But the common man says it’s “a set of prescriptive notions about how to use English”.

Technically speaking, grammar is a set of rubber-necked rules defining the ways to combine different words in order to make sentences or accents/intonations; for instance; criterion/ criteria or dove/dived or strove/strived, how to use adverbials etc.

Grammar doesn’t class misspelling as grammatical error.

Technical definition of grammar excludes everything that makes some careful users reach for Prozac.

Things need your about know to you grammar

Your grammar is good enough (i.e. syntax) to put the above in the right order. You are brilliant!

You are against “verbing” nouns (eg “to interface”) is not grammar. We consider it a stylistic preference; purists disagree with barely concealed homicidal thoughts.

Bad speling [sic] a word is not grammer [sic]. It’s laziness or arrogance. Have you ever made a spelling mistake?

If a person born and bred north of Birmingham UK says “it were her fault”, or someone from Wales says “I is done”, it is not bad grammar. It is unusual use, which is not the same.

All new expressions or words are neither good nor bad. You may dislike them, but it’s nothing to do with grammar. You’re with me, bae?

If someone uses “nonplussed” to mean “not fussed or bothered”, that has nothing to do with grammar: it is a word in the process of changing meaning. It was taken from Latin to mean: To put at a loss as to what to think, say, or do; bewilder. But it’s different now.

If you don’t appreciate the way someone pronounces a word, it’s your problem. It’s definitely not grammar.

Grammar interpretation was invented to mark the social status of a person. An early, 1892 quotation about aitch-dropping shows how unjust such divide could/can be: “A very fine young man, but evidently a nobody, inasmuch as he dropped his aitches and so on.” (Rolf Boldrewood, Nevermore, 1892.) To oppose the above, Terry Eagleton says: “Dropping your aitches in Knightsbridge probably counts as a deviation, whereas it is normative in parts of Lancashire.” (How to Read a Poem, 2007.)

If you hear a true Londoner exhale his aitches, (as in I’ll (h)ave (h)alf a pint of bitter, please) please write to me at once.

One particular example illustrates the arbitrariness of pre/proscriptions. American editors get very red in the face if a food, diet, etc is described as “healthy”, insisting that only “healthful” is correct.

The (false) reasoning behind this is that if you define “healthy” as “in good health”, it applies, by definition, only to people. Broccoli cannot be healthy – as far as we know, but then we don’t speak “Broccoli” – enjoy rude good health, and therefore another word is required.

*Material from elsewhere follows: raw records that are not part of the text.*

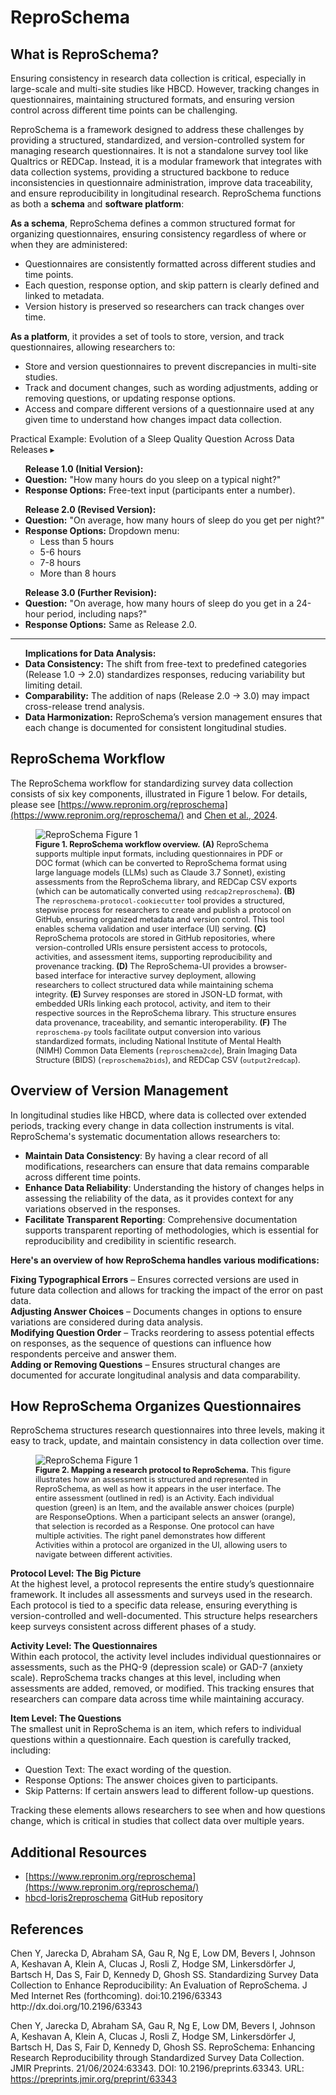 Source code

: 
# ReproSchema
## What is ReproSchema?
Ensuring consistency in research data collection is critical, especially in large-scale and multi-site studies like HBCD. However, tracking changes in questionnaires, maintaining structured formats, and ensuring version control across different time points can be challenging.

ReproSchema is a framework designed to address these challenges by providing a structured, standardized, and version-controlled system for managing research questionnaires. It is not a standalone survey tool like Qualtrics or REDCap. Instead, it is a modular framework that integrates with data collection systems, providing a structured backbone to reduce inconsistencies in questionnaire administration, improve data traceability, and ensure reproducibility in longitudinal research. ReproSchema functions as both a **schema** and **software platform**:

**As a schema**, ReproSchema defines a common structured format for organizing questionnaires, ensuring consistency regardless of where or when they are administered:

- Questionnaires are consistently formatted across different studies and time points.  
- Each question, response option, and skip pattern is clearly defined and linked to metadata.  
- Version history is preserved so researchers can track changes over time.

**As a platform**, it provides a set of tools to store, version, and track questionnaires, allowing researchers to:

- Store and version questionnaires to prevent discrepancies in multi-site studies.  
- Track and document changes, such as wording adjustments, adding or removing questions, or updating response options.  
- Access and compare different versions of a questionnaire used at any given time to understand how changes impact data collection. 

<div id="rs-example" class="notification-banner" onclick="toggleCollapse(this)">
    <span class="emoji"><i class="fa-regular fa-lightbulb"></i></span>
    <span class="text">Practical Example: Evolution of a Sleep Quality Question Across Data Releases</span>
    <span class="arrow">▸</span>
</div>
<div class="notification-open-collapsible-content">
  <ul>
  <b>Release 1.0 (Initial Version):</b>
    <li><strong>Question:</strong> "How many hours do you sleep on a typical night?"</li>
    <li><strong>Response Options:</strong> Free-text input (participants enter a number).</li>
  </ul>
  <ul>
  <b>Release 2.0 (Revised Version):</b>
    <li><strong>Question:</strong> "On average, how many hours of sleep do you get per night?"</li>
    <li><strong>Response Options:</strong> Dropdown menu:
      <ul>
        <li>Less than 5 hours</li>
        <li>5-6 hours</li>
        <li>7-8 hours</li>
        <li>More than 8 hours</li>
      </ul>
    </li>
  </ul>
  <ul>
  <b>Release 3.0 (Further Revision):</b>
    <li><strong>Question:</strong> "On average, how many hours of sleep do you get in a 24-hour period, including naps?"</li>
    <li><strong>Response Options:</strong> Same as Release 2.0.</li>
  </ul>
  <hr> <!-- A subtle separator for better readability -->
  <ul>
  <b>Implications for Data Analysis:</b>
    <li><strong>Data Consistency:</strong> The shift from free-text to predefined categories (Release 1.0 → 2.0) standardizes responses, reducing variability but limiting detail.</li>
    <li><strong>Comparability:</strong> The addition of naps (Release 2.0 → 3.0) may impact cross-release trend analysis.</li>
    <li><strong>Data Harmonization:</strong> ReproSchema’s version management ensures that each change is documented for consistent longitudinal studies.</li>
  </ul>
</div>

## ReproSchema Workflow 
The ReproSchema workflow for standardizing survey data collection consists of six key components, illustrated in Figure 1 below. For details, please see [https://www.repronim.org/reproschema](https://www.repronim.org/reproschema/) and [Chen et al., 2024](https://preprints.jmir.org/preprint/63343).

<figure>
  <img src="../images/reproschema-fig1.jpg" alt="ReproSchema Figure 1">
  <figcaption style="font-size: 0.9em;"><b>Figure 1. ReproSchema workflow overview.</b> <b>(A)</b> ReproSchema supports multiple input formats, including questionnaires in PDF or DOC format (which can be converted to ReproSchema format using large language models (LLMs) such as Claude 3.7 Sonnet), existing assessments from the ReproSchema library, and REDCap CSV exports (which can be automatically converted using <code>redcap2reproschema</code>). <b>(B)</b> The <code>reproschema-protocol-cookiecutter</code> tool provides a structured, stepwise process for researchers to create and publish a protocol on GitHub, ensuring organized metadata and version control. This tool enables schema validation and user interface (UI) serving. <b>(C)</b> ReproSchema protocols are stored in GitHub repositories, where version-controlled URIs ensure persistent access to protocols, activities, and assessment items, supporting reproducibility and provenance tracking. <b>(D)</b> The ReproSchema-UI provides a browser-based interface for interactive survey deployment, allowing researchers to collect structured data while maintaining schema integrity. <b>(E)</b> Survey responses are stored in JSON-LD format, with embedded URIs linking each protocol, activity, and item to their respective sources in the ReproSchema library. This structure ensures data provenance, traceability, and semantic interoperability. <b>(F)</b> The <code>reproschema-py</code> tools facilitate output conversion into various standardized formats, including National Institute of Mental Health (NIMH) Common Data Elements (<code>reproschema2cde</code>), Brain Imaging Data Structure (BIDS) (<code>reproschema2bids</code>), and REDCap CSV (<code>output2redcap</code>).</figcaption>
</figure>

## Overview of Version Management
In longitudinal studies like HBCD, where data is collected over extended periods, tracking every change in data collection instruments is vital. ReproSchema's systematic documentation allows researchers to:

- **Maintain Data Consistency**: By having a clear record of all modifications, researchers can ensure that data remains comparable across different time points.  
- **Enhance Data Reliability**: Understanding the history of changes helps in assessing the reliability of the data, as it provides context for any variations observed in the responses.  
- **Facilitate Transparent Reporting**: Comprehensive documentation supports transparent reporting of methodologies, which is essential for reproducibility and credibility in scientific research.

**Here's an overview of how ReproSchema handles various modifications:**

**Fixing Typographical Errors** – Ensures corrected versions are used in future data collection and allows for tracking the impact of the error on past data.    
**Adjusting Answer Choices** – Documents changes in options to ensure variations are considered during data analysis.    
**Modifying Question Order** – Tracks reordering to assess potential effects on responses, as the  sequence of questions can influence how respondents perceive and answer them.   
**Adding or Removing Questions** – Ensures structural changes are documented for accurate longitudinal analysis and data comparability.

## How ReproSchema Organizes Questionnaires
ReproSchema structures research questionnaires into three levels, making it easy to track, update, and maintain consistency in data collection over time.  

<figure>
  <img src="../images/reproschema-fig2.jpg" alt="ReproSchema Figure 1">
  <figcaption style="font-size: 0.9em;"><b>Figure 2. Mapping a research protocol to ReproSchema.</b> This figure illustrates how an assessment is structured and represented in ReproSchema, as well as how it appears in the user interface. The entire assessment (outlined in red) is an Activity. Each individual question (green) is an Item, and the available answer choices (purple) are ResponseOptions. When a participant selects an answer (orange), that selection is recorded as a Response. One protocol can have multiple activities. The right panel demonstrates how different Activities within a protocol are organized in the UI, allowing users to navigate between different activities.</figcaption>
</figure>

**Protocol Level: The Big Picture**  
At the highest level, a protocol represents the entire study’s questionnaire framework. It includes all assessments and surveys used in the research. Each protocol is tied to a specific data release, ensuring everything is version-controlled and well-documented. This structure helps researchers keep surveys consistent across different phases of a study.

**Activity Level: The Questionnaires**  
Within each protocol, the activity level includes individual questionnaires or assessments, such as the PHQ-9 (depression scale) or GAD-7 (anxiety scale). ReproSchema tracks changes at this level, including when assessments are added, removed, or modified. This tracking ensures that researchers can compare data across time while maintaining accuracy.

**Item Level: The Questions**  
The smallest unit in ReproSchema is an item, which refers to individual questions within a questionnaire. Each question is carefully tracked, including:

- Question Text: The exact wording of the question.  
- Response Options: The answer choices given to participants.  
- Skip Patterns: If certain answers lead to different follow-up questions.

Tracking these elements allows researchers to see when and how questions change, which is critical in studies that collect data over multiple years.

## Additional Resources
- [https://www.repronim.org/reproschema](https://www.repronim.org/reproschema/)
- [hbcd-loris2reproschema](https://github.com/ReproNim/hbcd-loris2reproschema) GitHub repository

## References
<div class="references">
	<p>Chen Y, Jarecka D, Abraham SA, Gau R, Ng E, Low DM, Bevers I, Johnson A, Keshavan A, Klein A, Clucas J, Rosli Z, Hodge SM, Linkersdörfer J, Bartsch H, Das S, Fair D, Kennedy D, Ghosh SS. Standardizing Survey Data Collection to Enhance Reproducibility: An Evaluation of ReproSchema. J Med Internet Res (forthcoming). doi:10.2196/63343 http://dx.doi.org/10.2196/63343
  
  Chen Y, Jarecka D, Abraham SA, Gau R, Ng E, Low DM, Bevers I, Johnson A, Keshavan A, Klein A, Clucas J, Rosli Z, Hodge SM, Linkersdörfer J, Bartsch H, Das S, Fair D, Kennedy D, Ghosh SS. ReproSchema: Enhancing Research Reproducibility through Standardized Survey Data Collection. JMIR Preprints. 21/06/2024:63343. DOI: 10.2196/preprints.63343. URL: <a href="https://preprints.jmir.org/preprint/63343">https://preprints.jmir.org/preprint/63343</a></p> 
</div>
<br>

“Healthful” is the older word but “healthy” has meant “conducive to good health” since time immemorial.

Banning it ignores a productive feature of English: the transferred epithet. You can apply “sad” both to people and to what makes them sad.

Many other words behave similarly: to exclude “healthy” would be plain stupid.

By interpreting “grammar” as our entire language system, we celebrate the ingenuity of human psyche in developing it, and the myriad ways in which it contributes to improve social communication.

So let’s be happy that everyone knows the grammar of their mother tongue (or several), even if they can’t formulate its genuine rules.

Who cares what preterit is if you’re used to it and can use it to say what you want?